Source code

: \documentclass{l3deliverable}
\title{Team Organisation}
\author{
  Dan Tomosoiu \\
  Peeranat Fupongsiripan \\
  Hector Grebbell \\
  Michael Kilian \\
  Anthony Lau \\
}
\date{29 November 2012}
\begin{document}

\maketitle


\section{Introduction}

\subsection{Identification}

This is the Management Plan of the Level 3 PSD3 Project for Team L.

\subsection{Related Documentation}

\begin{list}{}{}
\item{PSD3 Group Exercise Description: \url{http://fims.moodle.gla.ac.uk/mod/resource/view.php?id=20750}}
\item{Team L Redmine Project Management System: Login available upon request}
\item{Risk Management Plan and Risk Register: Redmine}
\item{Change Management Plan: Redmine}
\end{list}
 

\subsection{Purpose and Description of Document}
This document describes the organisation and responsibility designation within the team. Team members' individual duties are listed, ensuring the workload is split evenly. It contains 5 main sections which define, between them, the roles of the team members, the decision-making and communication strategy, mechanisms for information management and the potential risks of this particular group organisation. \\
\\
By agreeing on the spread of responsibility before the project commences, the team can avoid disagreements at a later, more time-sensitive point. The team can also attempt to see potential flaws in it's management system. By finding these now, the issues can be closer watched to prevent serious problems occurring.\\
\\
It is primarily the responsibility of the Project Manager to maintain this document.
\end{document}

◇ ◇ ◇

Task to complete> Please report how many lines of the material above contain the string "item", with no other words.

Answer to this task> 4